The following is a summary of the “Age-Related Clinical Characteristics, Inflammatory Features, Phenotypes, and Treatment Response in Asthma,” published in the January 2023 issue of Allergy and Clinical Immunology by Wang, et al. 

This study aims to understand better how aging affects asthma by examining its clinical characteristics, inflammatory aspects, phenotypes, and responsiveness to treatment. Patients with asthma were followed for 12 months in this prospective cohort research. 

Age-related differences in clinical inflammation and phenotypic features, the risk for exacerbations in the future, and treatment responsiveness were evaluated (young was defined as age 18 to 39 years; middle-aged, 40 to 64 years; and elderly, 65 years or older).

Compared with young (n = 106) and middle-aged (n = 179) asthmatic patients, elderly patients (n = 55) had worse airway obstruction, more comorbidities including chronic obstructive pulmonary disease and diabetes, less atopy, and lower levels of IgE and FeNO, and were more likely to have late-onset and fixed airflow obstruction asthma and a reduced risk for having type 2 profile asthma. In older individuals with asthma, there were statistically significant increases in induced sputum levels of IFN-gamma, IL-17A, and IL-8. 
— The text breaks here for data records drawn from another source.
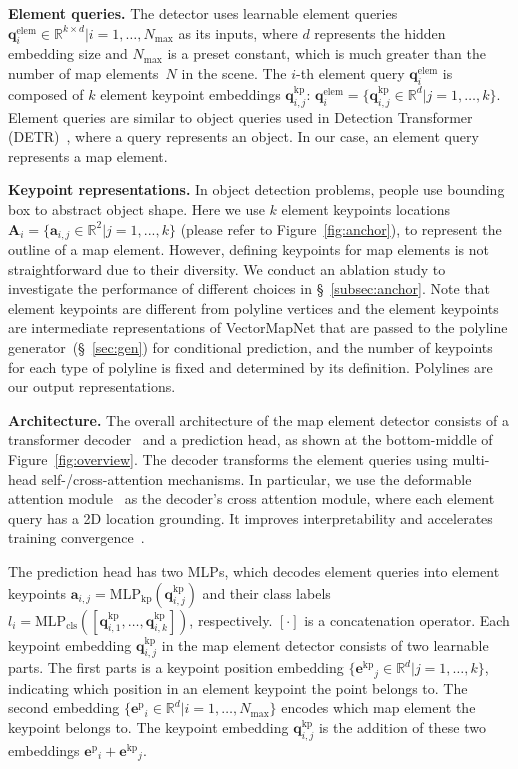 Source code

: \documentclass{article}
\theoremstyle{plain}
\theoremstyle{definition}
\theoremstyle{remark}
\begin{document}
\noindent\textbf{Element queries.}
The detector uses learnable element queries ${\bm{q}_{i}^{\mathrm{elem}}\in\mathbb{R}^{k\times d}| i=1,\dots,N_{\mathrm{max}}}$ as its inputs, where $d$ represents the hidden embedding size and $N_{\mathrm{max}}$ is a preset constant, which is much greater than the number of map elements~$N$ in the scene. The $i$-th element query $\bm{q}_{i}^{\mathrm{elem}}$ is composed of $k$ element keypoint embeddings $\bm{q}^{\mathrm{kp}}_{i,j}$: $\bm{q}^{\mathrm{elem}}_{i} = \{\bm{q}^{\mathrm{kp}}_{i,j}\in\mathbb{R}^d | j=1,\dots,k\}$.
Element queries are similar to object queries used in Detection Transformer (DETR)~\citep{carion2020end}, where a query represents an object. In our case, an element query represents a map element.

\noindent\textbf{Keypoint representations.} 
In object detection problems, people use bounding box to abstract object shape. Here we use $k$ element keypoints locations $\bm{A}_i = \{\bm{a}_{i,j}\in\mathbb{R}^2|j=1,...,k\}$ (please refer to Figure~\ref{fig:anchor}), to represent the outline of a map element. However, defining keypoints for map elements is not straightforward due to their diversity. We conduct an ablation study to investigate the performance of different choices in \S~\ref{subsec:anchor}. 
Note that element keypoints are different from polyline vertices and the element keypoints are intermediate representations of VectorMapNet that are passed to the polyline generator~(\S~\ref{sec:gen}) for conditional prediction, and the number of keypoints for each type of polyline is fixed and determined by its definition. Polylines are our output representations.


\noindent\textbf{Architecture.}
The overall architecture of the map element detector consists of a transformer decoder~\citep{vaswani2017attention} and a prediction head, as shown at the bottom-middle of Figure~\ref{fig:overview}. 
The decoder transforms the element queries using multi-head self-/cross-attention mechanisms. 
In particular, we use the deformable attention module~\citep{zhu2020deformable} as the decoder's cross attention module, where each element query has a 2D location grounding. It improves interpretability and accelerates training convergence~\citep{li2022dn}.

The prediction head has two MLPs, which decodes element queries into element keypoints $ \bm{a}_{i,j}=\mathrm{MLP_{kp}}(\bm{q}^{\mathrm{kp}}_{i,j})$ and their class labels $l_i = \mathrm{MLP_{cls}}([\bm{q}^{\mathrm{kp}}_{i,1}, \dots, \bm{q}^{\mathrm{kp}}_{i,k}])$, respectively. $[\cdot]$ is a concatenation operator.
Each keypoint embedding $\bm{q}^{\mathrm{kp}}_{i,j}$ in the map element detector consists of two learnable parts.
The first parts is a keypoint position embedding $\{\bm{e^{\mathrm{kp}}}_{j}\in\mathbb{R}^d| j=1,\dots,k \}$, indicating which position in an element keypoint the point belongs to. The second embedding $\{\bm{e^{\mathrm{p}}}_{i}\in\mathbb{R}^d | i=1,\dots,N_{\mathrm{max}} \}$ encodes which map element the keypoint belongs to. The keypoint embedding $\bm{q}^{\mathrm{kp}}_{i,j}$ is the addition of these two embeddings $\bm{e^{\mathrm{p}}}_{i}+\bm{e^{\mathrm{kp}}}_{j}$.
\end{document}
The elevation of airway IFN-gamma by increasing age was found to be a direct and important pathway from aging to future asthma exacerbations. Moreover, the treatment response of older patients (all P < .05) with asthma was poorer (improvement in FEV1 of 12% or more, or 200 mL; reduction in Borg scores of 1 or more; adjusted odds ratio = 0.11; 95% CI, 0.02-0.52; and adjusted odds ratio = 0.12; 95% CI, 0.03-0.49, respectively). This study provides evidence that asthma in the older population reflects a distinct phenotype and that aging can affect asthma in terms of clinical aspects, inflammatory characteristics, exacerbations, and treatment responsiveness.